Dolayısıyla, içinde bulunduğumuz dönem boyunca sanayinin devlet eliyle planlanmasına eşlik eden oldukça açık iki tehlikeyi kavrayabiliriz: a) ekonomik gelişmeyi planlı müdahalelerimiz aracılığıyla daha ileri götürmeye çalışır ve piyasanın düzenleyici işlevinin yerine şimdiki durumumuzda zemini olmayan yönetsel önlemleri geçirirsek, askerî komünizm döneminde ortaya çıkan türde kısmi ya da genel bir ekonomik kriz kaçınılmazdır; b) eğer merkezi düzenleme, ona duyulan açıkça olgunlaşmış gereksinimin gerisinde kalırsa, ekonomik sorunları, zamanında yapılmış ekonomik-yönetsel müdahalelerle daha kısa süre içinde daha az çaba ve kaynak tüketimiyle elde edebileceğimiz aynı sonuçlara varmak için savurgan piyasa yöntemlerine başvurarak çözmek zorunda kalacağız.

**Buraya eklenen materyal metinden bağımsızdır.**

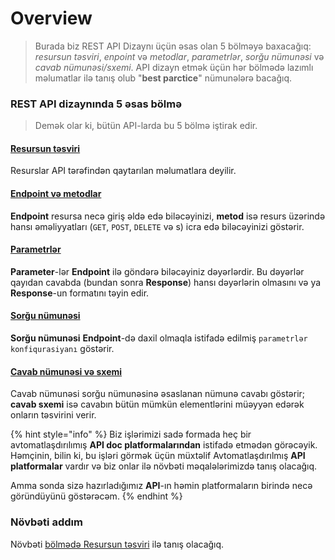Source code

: # Overview

> Burada biz REST API Dizaynı üçün əsas olan 5 bölməyə baxacağıq: _resursun təsviri_, _enpoint_ və _metodlar_, _parametrlər_, _sorğu nümunəsi_ və _cavab nümunəsi/sxemi_. API dizayn etmək üçün hər bölmədə lazımlı məlumatlar ilə tanış olub "**best parctice**" nümunələrə bacağıq.

### REST API dizaynında 5 əsas bölmə

> Demək olar ki, bütün API-larda bu 5 bölmə iştirak edir.

#### [Resursun təsviri](../avtorizasiya-noevl-ri/step-1-resource-description-api-reference-tutorial.md)

Resurslar API tərəfindən qaytarılan məlumatlara deyilir.

#### [Endpoint və metodlar](../avtorizasiya-noevl-ri/step-2-endpoints-and-methods-api-reference-tutorial.md)

**Endpoint** resursa necə giriş əldə edə biləcəyinizi, **metod** isə resurs üzərində hansı əməliyyatları (`GET`, `POST`, `DELETE` və s) icra edə biləcəyinizi göstərir.

#### [Parametrlər](../api-dizayn/parametrl-r.md)

**Parameter**-lər **Endpoint** ilə göndərə biləcəyiniz dəyərlərdir. Bu dəyərlər qayıdan cavabda (bundan sonra **Response**) hansı dəyərlərin olmasını və ya **Response**-un formatını təyin edir.&#x20;

#### [Sorğu nümunəsi](../api-dizayn/sorgu-nuemun-si.md)

**Sorğu nümunəsi** **Endpoint**-də daxil olmaqla istifadə edilmiş `parametrlər konfiqurasiyanı` göstərir.&#x20;

#### [Cavab nümunəsi və sxemi](../api-dizayn/cavab-nuemun-si-v-sxemi.md)

Cavab nümunəsi sorğu nümunəsinə əsaslanan nümunə cavabı göstərir; **cavab sxemi** isə cavabın bütün mümkün elementlərini müəyyən edərək onların təsvirini verir.

{% hint style="info" %}
Biz işlərimizi sadə formada heç bir avtomatlaşdırılımış **API doc platformalarından** istifadə etmədən görəcəyik. Həmçinin, bilin ki, bu işləri görmək üçün müxtəlif Avtomatlaşdırılmış **API platformalar** vardır və biz onlar ilə növbəti məqalələrimizdə tanış olacağıq.

Amma sonda sizə hazırladığımız **API**-ın həmin platformaların birində necə göründüyünü göstərəcəm.
{% endhint %}

### Növbəti addım

Növbəti [bölmədə Resursun təsviri](../avtorizasiya-noevl-ri/step-1-resource-description-api-reference-tutorial.md) ilə tanış olacağıq.&#x20;

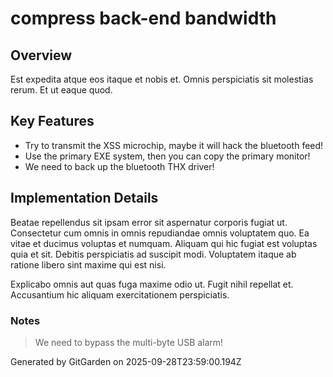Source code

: # compress back-end bandwidth

## Overview
Est expedita atque eos itaque et nobis et. Omnis perspiciatis sit molestias rerum. Et ut eaque quod.

## Key Features
- Try to transmit the XSS microchip, maybe it will hack the bluetooth feed!
- Use the primary EXE system, then you can copy the primary monitor!
- We need to back up the bluetooth THX driver!

## Implementation Details
Beatae repellendus sit ipsam error sit aspernatur corporis fugiat ut. Consectetur cum omnis in omnis repudiandae omnis voluptatem quo. Ea vitae et ducimus voluptas et numquam. Aliquam qui hic fugiat est voluptas quia et sit. Debitis perspiciatis ad suscipit modi. Voluptatem itaque ab ratione libero sint maxime qui est nisi.
 Explicabo omnis aut quas fuga maxime odio ut. Fugit nihil repellat et. Accusantium hic aliquam exercitationem perspiciatis.

### Notes
> We need to bypass the multi-byte USB alarm!

Generated by GitGarden on 2025-09-28T23:59:00.194Z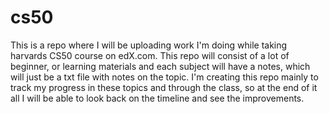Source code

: # cs50

This is a repo where I will be uploading work I'm doing while taking harvards CS50 course on edX.com. This repo will consist of a lot of beginner, or learning materials and each subject will 
have a notes, which will just be a txt file with notes on the topic. I'm creating this repo mainly to track my progress in these topics and through the class, so at the end of it all I will be able
to look back on the timeline and see the improvements.
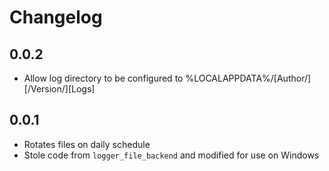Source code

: # Changelog

## 0.0.2

 - Allow log directory to be configured to %LOCALAPPDATA%/[Author/]<App>[/Version/][Logs]

## 0.0.1

- Rotates files on daily schedule
- Stole code from `logger_file_backend` and modified for use on Windows

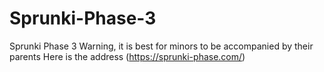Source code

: # Sprunki-Phase-3
Sprunki Phase 3  Warning, it is best for minors to be accompanied by their parents
Here is the address (https://sprunki-phase.com/)
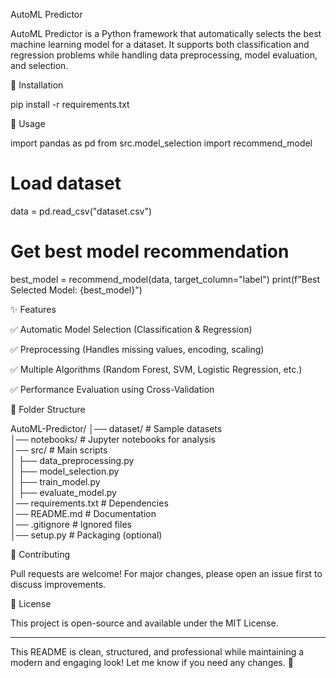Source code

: 

AutoML Predictor

AutoML Predictor is a Python framework that automatically selects the best machine learning model for a dataset. It supports both classification and regression problems while handling data preprocessing, model evaluation, and selection.

🔧 Installation

pip install -r requirements.txt

🚀 Usage

import pandas as pd
from src.model_selection import recommend_model

# Load dataset
data = pd.read_csv("dataset.csv")

# Get best model recommendation
best_model = recommend_model(data, target_column="label")
print(f"Best Selected Model: {best_model}")

✨ Features

✅ Automatic Model Selection (Classification & Regression)

✅ Preprocessing (Handles missing values, encoding, scaling)

✅ Multiple Algorithms (Random Forest, SVM, Logistic Regression, etc.)

✅ Performance Evaluation using Cross-Validation


📂 Folder Structure

AutoML-Predictor/
│── dataset/               # Sample datasets  
│── notebooks/             # Jupyter notebooks for analysis  
│── src/                   # Main scripts  
│   ├── data_preprocessing.py  
│   ├── model_selection.py  
│   ├── train_model.py  
│   ├── evaluate_model.py  
│── requirements.txt       # Dependencies  
│── README.md              # Documentation  
│── .gitignore             # Ignored files  
│── setup.py               # Packaging (optional)

🤝 Contributing

Pull requests are welcome! For major changes, please open an issue first to discuss improvements.

📜 License

This project is open-source and available under the MIT License.


---

This README is clean, structured, and professional while maintaining a modern and engaging look! Let me know if you need any changes. 🚀

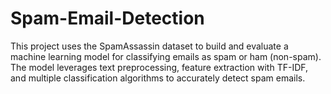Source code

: # Spam-Email-Detection
This project uses the SpamAssassin dataset to build and evaluate a machine learning model for classifying emails as spam or ham (non-spam). The model leverages text preprocessing, feature extraction with TF-IDF, and multiple classification algorithms to accurately detect spam emails.

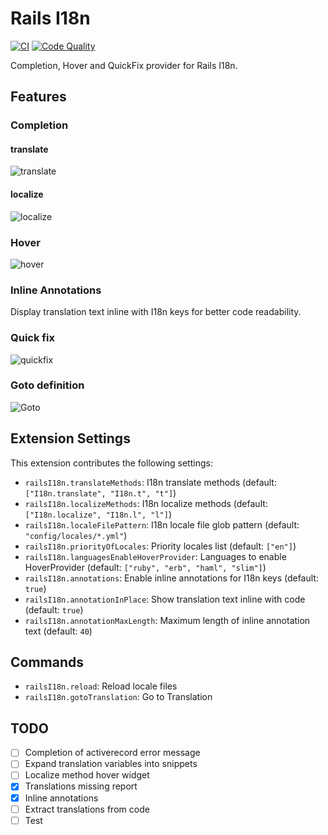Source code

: # Rails I18n

[![CI](https://github.com/aki77/vscode-rails-i18n/actions/workflows/ci.yml/badge.svg)](https://github.com/aki77/vscode-rails-i18n/actions/workflows/ci.yml)
[![Code Quality](https://github.com/aki77/vscode-rails-i18n/actions/workflows/quality.yml/badge.svg)](https://github.com/aki77/vscode-rails-i18n/actions/workflows/quality.yml)

Completion, Hover and QuickFix provider for Rails I18n.

## Features

### Completion

#### translate

![translate](https://i.gyazo.com/f05479cbeeae524235096223e7636164.gif)

#### localize

![localize](https://i.gyazo.com/2430eb641cf8f2628dfa3fe86586f934.gif)

### Hover

![hover](https://i.gyazo.com/fc5f345b620222261072389a8cea2013.gif)

### Inline Annotations

Display translation text inline with I18n keys for better code readability.

### Quick fix

![quickfix](https://i.gyazo.com/5c97d57a3a692f9b253ddc40655e5703.gif)

### Goto definition

![Goto](https://i.gyazo.com/1e57c68dca96dae3a2f7831a0801ba0a.gif)

## Extension Settings

This extension contributes the following settings:

- `railsI18n.translateMethods`: I18n translate methods (default: `["I18n.translate", "I18n.t", "t"]`)
- `railsI18n.localizeMethods`: I18n localize methods (default: `["I18n.localize", "I18n.l", "l"]`)
- `railsI18n.localeFilePattern`: I18n locale file glob pattern (default: `"config/locales/*.yml"`)
- `railsI18n.priorityOfLocales`: Priority locales list (default: `["en"]`)
- `railsI18n.languagesEnableHoverProvider`: Languages to enable HoverProvider (default: `["ruby", "erb", "haml", "slim"]`)
- `railsI18n.annotations`: Enable inline annotations for I18n keys (default: `true`)
- `railsI18n.annotationInPlace`: Show translation text inline with code (default: `true`)
- `railsI18n.annotationMaxLength`: Maximum length of inline annotation text (default: `40`)

## Commands

- `railsI18n.reload`: Reload locale files
- `railsI18n.gotoTranslation`: Go to Translation

## TODO

- [ ] Completion of activerecord error message
- [ ] Expand translation variables into snippets
- [ ] Localize method hover widget
- [x] Translations missing report
- [x] Inline annotations
- [ ] Extract translations from code
- [ ] Test
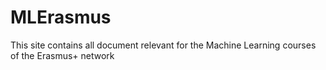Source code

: # MLErasmus
This site contains all document relevant for the Machine Learning courses of the Erasmus+ network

Piyasa ekonomisini benimsemiş olduğumuza göre, devlet bu özgür faaliyeti yönetsel yöntemlerle etkilemeye çalışmaksızın, tek tek işletmelere piyasada gerekli ekonomik faaliyet özgürlüğünü sağlamak zorundadır. Ama eğer, her tröstün başarılı biçimde faaliyet göstermek için yönünü belirlemede kendisini özgür hissetmesi ve faaliyetinin sorumluluğunun bilincinde olması gerekiyorsa; devletin de tröstleri ve diğer birlikleri kendisine tabi organlar olarak görmesi gerekir. Devlet, onlar sayesinde bir bütün olarak piyasayı etkileyebilir; bu yolla, tek tek işletmelerin ve birliklerin piyasa yönelimini aşan bir dizi pratik önlemi alabilir. Bir merkezi ekonomik organ, örneğin, belirli bir tröstün tasfiye edilmesi gerektiği kararını, deneyim bu tröste durumunun umutsuz olduğunu göstermeden çok önce alabilmelidir.

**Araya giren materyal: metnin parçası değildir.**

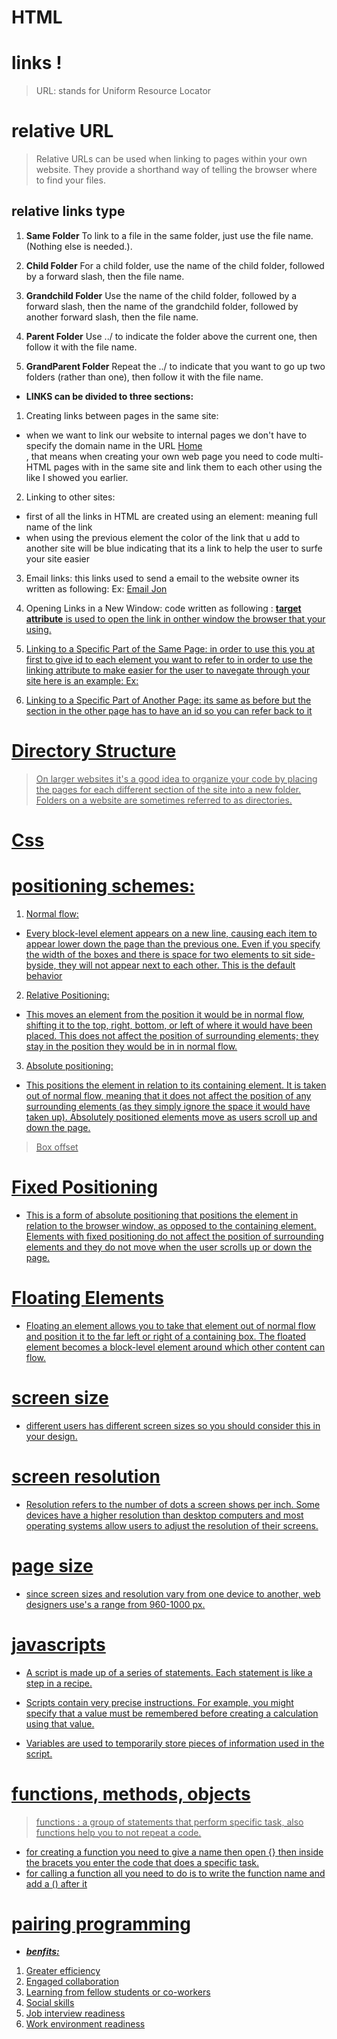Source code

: # HTML
# links !

> URL: stands for Uniform Resource Locator

# relative URL 
> Relative URLs can be used when linking to pages within your own
website. They provide a shorthand way of telling the browser where to
find your files.
## relative links type
1. **Same Folder** To link to a file in the same folder, just use the file
name. (Nothing else is needed.).

2. **Child Folder** For a child folder, use the name of the child folder,
followed by a forward slash, then the file name.

3. **Grandchild Folder** Use the name of the child folder, followed by a
forward slash, then the name of the grandchild folder, followed by another forward slash, then the
file name.

4. **Parent Folder** Use ../ to indicate the folder above the current one,
then follow it with the file name.

5. **GrandParent Folder** Repeat the ../ to indicate that you want to go up
two folders (rather than one), then follow it with the
file name.

* **LINKS can be divided to three sections:**

1. Creating links between pages in the same site:

* when we want to link our website to internal pages we don't have to specify the domain name in the URL
<a href="index.html">Home</a></li>, that means when creating your own web page you need to code multi-HTML pages with in the same site and link them to each other using the <a tag> like I showed you earlier.


2. Linking to other sites:
* first of all the links in HTML are created using an element: <a herf="http:/www.website.com">meaning full name of the link</a>
* when using the previous element the color of the link that u add to another site will be blue indicating that its a link to help the user to surfe your site easier 

3. Email links: this links used to send a email to the website owner its written as following:
Ex: <a href="mailto:jon@example.org">Email Jon</a>

4. Opening Links in a New Window:
code written as following : <a href="http://www.imdb.com" target="_blank">
**target attribute**  is used to open the link in onther window the browser that your using.

5. Linking to a Specific Part of the Same Page:
in order to use this you at first to give id to each element you want to refer to in order to use the linking attribute to make easier for the user to navegate through your site here is an example:
Ex: 
<!-- > <h1 id="top">Film-Making Terms</h1>
> <a href="#arc_shot">Arc Shot</a><br />
> <a href="#interlude">Interlude</a><br />
> <a href="#prologue">Prologue</a><br /><br />
> <h2 id="arc_shot">Arc Shot</h2>
> <p>A shot in which the subject is photographed by an
> encircling or moving camera</p>
> <h2 id="interlude">Interlude</h2>
> <p>A brief, intervening film scene or sequence, not
> specifically tied to the plot, that appears
> within a film</p>
> <h2 id="prologue">Prologue</h2>
> <p>A speech, preface, introduction, or brief scene
> preceding the the main action or plot of a film;
> contrast to epilogue</p>
> <p><a href="#top">Top</a></p> -->

6. Linking to a Specific Part of Another Page:
its same as before but the section in the other page has to have an id so you can refer back to it

# Directory Structure
> On larger websites it's a good idea to organize your code by placing the
pages for each different section of the site into a new folder. Folders on a
website are sometimes referred to as directories.

# Css
# positioning schemes:

1. Normal flow:
* Every block-level element
appears on a new line, causing
each item to appear lower down
the page than the previous one.
Even if you specify the width
of the boxes and there is space
for two elements to sit side-byside,
they will not appear next
to each other. This is the default
behavior

2. Relative Positioning:
* This moves an element from the
position it would be in normal
flow, shifting it to the top, right,
bottom, or left of where it
would have been placed. This
does not affect the position of
surrounding elements; they stay
in the position they would be in
in normal flow.

3. Absolute positioning:
* This positions the element
in relation to its containing
element. It is taken out of
normal flow, meaning that it
does not affect the position
of any surrounding elements
(as they simply ignore the
space it would have taken up).
Absolutely positioned elements
move as users scroll up and
down the page.

> Box offset
# Fixed Positioning
* This is a form of absolute
positioning that positions
the element in relation to the
browser window, as opposed
to the containing element.
Elements with fixed positioning
do not affect the position of
surrounding elements and they
do not move when the user
scrolls up or down the page. 

# Floating Elements
* Floating an element allows
you to take that element out
of normal flow and position
it to the far left or right of a
containing box. The floated
element becomes a block-level
element around which other
content can flow.

# screen size 
* different users has different screen sizes so you should consider this in your design. 

# screen resolution 
* Resolution refers to the number of dots a screen shows per inch. Some
devices have a higher resolution than desktop computers and most
operating systems allow users to adjust the resolution of their screens.

# page size 
* since screen sizes and resolution vary from one device to another,
web designers use's a range from 960-1000 px.



# javascripts 
* A script is made up of a series of statements. Each
statement is like a step in a recipe.

* Scripts contain very precise instructions. For example,
you might specify that a value must be remembered
before creating a calculation using that value.

* Variables are used to temporarily store pieces of
information used in the script.

# functions, methods, objects

> functions : a group of statements that perform specific task, also functions help you to not repeat a code.
* for creating a function you need to give a name then open {} then inside the bracets you enter the code that does a specific task.
* for calling a function all you need to do is to write the function name and add a () after it

# pairing programming
* ***benfits:*** 
1. Greater efficiency
2. Engaged collaboration
3. Learning from fellow students or co-workers
4. Social skills
5. Job interview readiness
6. Work environment readiness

Hafif ve ağır sanayiler arasındaki karşılıklı ilişkiler sorunu, hiçbir şekilde, arz-talep ilişkisine uygun olarak çözülemez; çünkü bu, ağır sanayinin sonraki iyileşmesinin piyasanın basıncı sonucunda ama o durumda da özel mülkiyet temelinde sağlanacağı beklentisiyle, birkaç yıl içinde yıkımına yol açar.

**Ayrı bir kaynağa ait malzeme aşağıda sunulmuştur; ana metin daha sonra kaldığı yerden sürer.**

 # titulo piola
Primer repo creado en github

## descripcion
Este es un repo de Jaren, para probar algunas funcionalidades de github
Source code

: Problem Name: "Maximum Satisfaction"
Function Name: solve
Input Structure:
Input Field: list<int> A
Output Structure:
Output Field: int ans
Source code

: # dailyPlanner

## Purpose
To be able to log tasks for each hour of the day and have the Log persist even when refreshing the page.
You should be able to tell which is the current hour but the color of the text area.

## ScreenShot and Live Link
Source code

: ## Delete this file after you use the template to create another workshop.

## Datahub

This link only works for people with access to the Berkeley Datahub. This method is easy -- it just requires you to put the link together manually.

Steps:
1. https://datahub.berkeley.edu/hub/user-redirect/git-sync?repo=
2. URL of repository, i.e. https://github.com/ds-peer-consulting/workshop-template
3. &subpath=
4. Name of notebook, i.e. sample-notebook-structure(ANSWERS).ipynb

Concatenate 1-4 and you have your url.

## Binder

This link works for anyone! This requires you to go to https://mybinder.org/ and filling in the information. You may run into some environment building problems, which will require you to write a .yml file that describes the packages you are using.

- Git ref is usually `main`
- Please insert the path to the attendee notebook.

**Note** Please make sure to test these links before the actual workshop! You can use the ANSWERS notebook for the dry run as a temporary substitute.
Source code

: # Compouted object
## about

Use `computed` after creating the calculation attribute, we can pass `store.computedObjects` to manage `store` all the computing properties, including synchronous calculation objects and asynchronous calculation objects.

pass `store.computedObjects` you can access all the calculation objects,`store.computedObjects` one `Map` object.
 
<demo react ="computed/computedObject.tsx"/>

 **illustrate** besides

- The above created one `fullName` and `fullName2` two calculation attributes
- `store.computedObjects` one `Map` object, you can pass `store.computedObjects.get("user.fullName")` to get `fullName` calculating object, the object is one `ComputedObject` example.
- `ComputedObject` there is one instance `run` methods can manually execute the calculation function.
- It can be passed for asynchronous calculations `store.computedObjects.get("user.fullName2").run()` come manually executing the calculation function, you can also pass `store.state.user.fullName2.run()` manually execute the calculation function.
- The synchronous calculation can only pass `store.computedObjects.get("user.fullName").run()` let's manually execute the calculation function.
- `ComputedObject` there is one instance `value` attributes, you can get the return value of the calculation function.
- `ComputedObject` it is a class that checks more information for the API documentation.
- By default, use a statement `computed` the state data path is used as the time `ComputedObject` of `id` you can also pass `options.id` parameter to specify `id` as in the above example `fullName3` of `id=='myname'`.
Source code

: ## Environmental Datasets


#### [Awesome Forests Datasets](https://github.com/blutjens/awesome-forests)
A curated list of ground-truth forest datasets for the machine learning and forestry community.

Bu yüzden, kapitalist ülkelerin aksine bizim ülkemizdeki ana plan tek tek tröstlerle ve sendikalarla sınırlı değildir, sanayiyi bir bütün olarak kucaklar. Dahası, devlet planlaması bir yandan sanayideki karşılıklı ilişkileri, öte yandan da tarımı, maliyeyi, ulaşımı, iç ve dış ticareti ve diğerlerini de kapsamak zorundadır.
Başka sözcüklerle ifade edersek, devlet sanayideki ve ulaşımdaki üretici güçlerin büyük kesimiyle ve kredi gelirleriyle ilgili olarak yalnızca mülk sahibi değil ama aynı zamanda yönetici güç olduğu sürece, ana plan NEP koşullarında, Askerî Komünizm dönemindekine oldukça benzer kalır ama yöntemleri açısından ondan köklü biçimde ayrılır. Ekonomik manevranın yerini üst komitelerin yönetimi alır.
Kampanya, yönetsel uygulanmasında, bu alanda zeminin son derece dikkatli şekilde sondajlanması yoluyla ve son derece dikkatli şekilde geliştirilmelidir.
Bu hazırlık ekonomik öngörü üzerinde yükselmeli ve ekonomiyle ilgili organlara şu ya da bu ekonomik bağlamda (yeni hasat tahılın piyasaya sürülmesi, kırlara para akışı vb. ile ilgili olarak) kaçınılmaz biçimde ya da muhtemelen ortaya çıkabilecek çeşitli olgularla ilgili bilgiler aktarmaya, sanayinin tek tek dallarına ya da belirli bölgelere uygulanmasında olabildiğince kesin bir öngörüde bulunmaya, öngörülen durumdan en iyi şekilde yararlanmak için alınması gereken önlemlere ilişkin yönergeler sağlayan örnek takvimlerin yayınlanmasına dayanmalıdır.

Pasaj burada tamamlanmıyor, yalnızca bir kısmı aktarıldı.